Abstract

Most impairment ratings for conditions affecting the cervical spine are relatively straightforward and can be addressed using the first three categories of the Injury Model in the AMA Guides to the Evaluation of Permanent Impairment (AMA Guides). This real-life case study illustrates how higher impairment categories are applied, including combining categories; the importance of rating the patient's condition based on the injury (as opposed to treatment outcome); and how apportionment is handled in different jurisdictions. Mr Smith, a 64-year-old high school principal, presented with numbness and burning pain from the chest to the feet, unsteadiness of gait, and difficulty maintaining an erection. Symptoms reportedly began two years earlier when he tripped and fell down a flight of stairs at work, striking his face.
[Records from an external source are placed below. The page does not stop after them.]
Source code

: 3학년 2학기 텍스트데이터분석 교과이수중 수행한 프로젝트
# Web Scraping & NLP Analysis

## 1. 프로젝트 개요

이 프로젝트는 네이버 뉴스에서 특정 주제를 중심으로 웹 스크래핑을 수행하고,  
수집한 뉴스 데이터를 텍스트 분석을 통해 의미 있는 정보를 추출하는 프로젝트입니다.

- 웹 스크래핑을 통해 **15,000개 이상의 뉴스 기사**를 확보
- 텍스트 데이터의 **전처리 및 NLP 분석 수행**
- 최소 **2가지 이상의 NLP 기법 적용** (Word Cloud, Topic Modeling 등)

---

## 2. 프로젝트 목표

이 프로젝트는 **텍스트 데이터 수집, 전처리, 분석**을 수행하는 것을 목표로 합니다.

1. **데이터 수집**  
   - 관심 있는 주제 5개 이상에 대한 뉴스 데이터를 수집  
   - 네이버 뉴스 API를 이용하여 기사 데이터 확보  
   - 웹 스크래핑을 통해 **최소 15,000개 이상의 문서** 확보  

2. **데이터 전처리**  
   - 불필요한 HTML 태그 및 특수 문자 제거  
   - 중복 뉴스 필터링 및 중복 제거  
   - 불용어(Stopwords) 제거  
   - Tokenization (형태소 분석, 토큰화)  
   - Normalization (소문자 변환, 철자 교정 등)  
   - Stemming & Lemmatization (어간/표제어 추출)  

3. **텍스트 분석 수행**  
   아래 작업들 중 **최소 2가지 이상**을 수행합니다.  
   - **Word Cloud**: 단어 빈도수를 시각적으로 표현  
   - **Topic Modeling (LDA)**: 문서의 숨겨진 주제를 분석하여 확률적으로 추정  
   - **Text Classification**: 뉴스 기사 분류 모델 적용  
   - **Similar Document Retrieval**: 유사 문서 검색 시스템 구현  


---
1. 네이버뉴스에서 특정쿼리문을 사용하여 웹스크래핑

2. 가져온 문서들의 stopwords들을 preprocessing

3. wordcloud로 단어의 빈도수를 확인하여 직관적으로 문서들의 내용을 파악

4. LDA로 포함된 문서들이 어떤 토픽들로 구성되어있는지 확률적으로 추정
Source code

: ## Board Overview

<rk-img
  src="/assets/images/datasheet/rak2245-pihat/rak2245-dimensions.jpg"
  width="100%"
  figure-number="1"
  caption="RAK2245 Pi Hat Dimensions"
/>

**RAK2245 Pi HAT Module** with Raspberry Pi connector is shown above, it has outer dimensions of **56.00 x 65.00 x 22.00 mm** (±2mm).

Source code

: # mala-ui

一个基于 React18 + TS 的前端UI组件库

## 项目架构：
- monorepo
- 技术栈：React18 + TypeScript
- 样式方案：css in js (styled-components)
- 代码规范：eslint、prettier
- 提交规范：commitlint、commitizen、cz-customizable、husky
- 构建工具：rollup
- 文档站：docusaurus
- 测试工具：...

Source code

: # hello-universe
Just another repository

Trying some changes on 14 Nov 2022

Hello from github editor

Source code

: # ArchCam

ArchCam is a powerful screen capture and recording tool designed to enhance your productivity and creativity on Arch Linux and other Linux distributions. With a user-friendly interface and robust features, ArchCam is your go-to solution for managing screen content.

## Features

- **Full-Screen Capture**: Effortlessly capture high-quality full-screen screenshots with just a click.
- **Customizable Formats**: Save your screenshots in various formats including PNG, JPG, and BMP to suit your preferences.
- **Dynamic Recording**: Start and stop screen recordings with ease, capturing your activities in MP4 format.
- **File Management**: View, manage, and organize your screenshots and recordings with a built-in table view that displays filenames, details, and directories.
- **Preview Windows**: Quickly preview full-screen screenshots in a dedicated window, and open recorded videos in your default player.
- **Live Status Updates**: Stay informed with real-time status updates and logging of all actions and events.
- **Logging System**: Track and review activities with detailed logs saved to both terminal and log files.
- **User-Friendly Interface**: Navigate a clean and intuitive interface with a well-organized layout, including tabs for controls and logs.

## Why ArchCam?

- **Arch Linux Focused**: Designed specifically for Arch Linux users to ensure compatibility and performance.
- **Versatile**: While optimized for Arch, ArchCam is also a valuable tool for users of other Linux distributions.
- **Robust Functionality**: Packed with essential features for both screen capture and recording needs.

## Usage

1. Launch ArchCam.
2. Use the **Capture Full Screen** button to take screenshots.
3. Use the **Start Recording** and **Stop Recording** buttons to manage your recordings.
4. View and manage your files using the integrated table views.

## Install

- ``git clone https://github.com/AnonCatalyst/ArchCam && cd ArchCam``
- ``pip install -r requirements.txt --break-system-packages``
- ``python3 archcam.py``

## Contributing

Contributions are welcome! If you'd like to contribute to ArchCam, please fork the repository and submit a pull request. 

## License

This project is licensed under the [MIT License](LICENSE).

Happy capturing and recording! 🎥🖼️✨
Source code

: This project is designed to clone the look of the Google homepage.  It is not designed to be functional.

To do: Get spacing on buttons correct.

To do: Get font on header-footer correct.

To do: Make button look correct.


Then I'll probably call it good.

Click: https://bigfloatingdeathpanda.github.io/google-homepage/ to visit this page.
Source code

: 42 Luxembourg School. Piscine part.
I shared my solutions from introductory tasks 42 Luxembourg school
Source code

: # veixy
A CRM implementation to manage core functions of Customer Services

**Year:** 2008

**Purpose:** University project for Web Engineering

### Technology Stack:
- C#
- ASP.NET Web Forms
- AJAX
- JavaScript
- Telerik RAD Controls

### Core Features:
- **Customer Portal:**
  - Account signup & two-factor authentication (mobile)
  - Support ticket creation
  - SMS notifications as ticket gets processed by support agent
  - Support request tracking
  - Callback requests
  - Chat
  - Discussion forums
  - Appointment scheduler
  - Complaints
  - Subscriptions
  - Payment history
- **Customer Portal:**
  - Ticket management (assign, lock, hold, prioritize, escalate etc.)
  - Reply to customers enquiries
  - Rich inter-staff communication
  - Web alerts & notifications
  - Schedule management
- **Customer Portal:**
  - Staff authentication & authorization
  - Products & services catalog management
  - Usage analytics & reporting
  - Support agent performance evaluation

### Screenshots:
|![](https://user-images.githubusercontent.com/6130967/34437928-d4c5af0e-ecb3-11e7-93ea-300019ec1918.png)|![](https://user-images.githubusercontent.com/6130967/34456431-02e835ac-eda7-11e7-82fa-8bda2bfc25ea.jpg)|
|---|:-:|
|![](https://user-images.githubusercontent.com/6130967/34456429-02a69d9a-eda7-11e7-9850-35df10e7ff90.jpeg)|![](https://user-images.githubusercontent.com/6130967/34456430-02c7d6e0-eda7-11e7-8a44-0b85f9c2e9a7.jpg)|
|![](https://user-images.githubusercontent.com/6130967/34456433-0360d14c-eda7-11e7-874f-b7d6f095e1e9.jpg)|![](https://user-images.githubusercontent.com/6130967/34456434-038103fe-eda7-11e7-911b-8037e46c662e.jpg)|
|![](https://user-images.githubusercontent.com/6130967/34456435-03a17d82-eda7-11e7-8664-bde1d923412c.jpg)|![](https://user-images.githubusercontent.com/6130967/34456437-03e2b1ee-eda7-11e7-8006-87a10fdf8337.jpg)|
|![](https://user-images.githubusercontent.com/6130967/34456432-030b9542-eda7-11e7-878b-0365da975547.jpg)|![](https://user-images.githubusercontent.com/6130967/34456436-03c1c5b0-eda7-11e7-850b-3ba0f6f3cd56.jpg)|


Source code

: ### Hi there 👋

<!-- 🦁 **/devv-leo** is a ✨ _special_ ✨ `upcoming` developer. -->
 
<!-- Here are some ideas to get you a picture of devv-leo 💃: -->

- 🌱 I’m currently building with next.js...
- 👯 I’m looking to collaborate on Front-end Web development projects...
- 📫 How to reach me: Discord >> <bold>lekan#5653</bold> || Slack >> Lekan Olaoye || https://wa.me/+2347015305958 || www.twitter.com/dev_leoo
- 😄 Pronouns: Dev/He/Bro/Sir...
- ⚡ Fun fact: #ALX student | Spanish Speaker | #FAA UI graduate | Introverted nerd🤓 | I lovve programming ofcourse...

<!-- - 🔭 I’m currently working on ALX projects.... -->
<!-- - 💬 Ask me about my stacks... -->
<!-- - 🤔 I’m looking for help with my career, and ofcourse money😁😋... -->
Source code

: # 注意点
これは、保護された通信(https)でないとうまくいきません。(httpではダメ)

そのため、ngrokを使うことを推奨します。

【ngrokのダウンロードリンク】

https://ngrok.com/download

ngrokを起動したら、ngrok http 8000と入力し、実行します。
An MRI scan revealed marked spinal stenosis and cervical cord compression at C3 due to a combination of posterior C3-4 disc protrusion and osteophyte formation. Via an anterior approach, the orthopedic surgeon performed a C4 corpectomy, C3-4 and C4-5 discectomies, and then inserted a tricortical iliac bone graft between C3 and C5. Mr Smith improved postoperatively but still complained of numbness from upper chest to feet, mild unsteadiness of gait, and difficulty maintaining an erection. Evaluators can use the Injury Model, recalling that surgery to treat an impairment does not modify the original impairment, and in the jurisdiction in which Mr Smith was rated, if a claimant was asymptomatic before a work injury, the entire impairment is attributed thereto.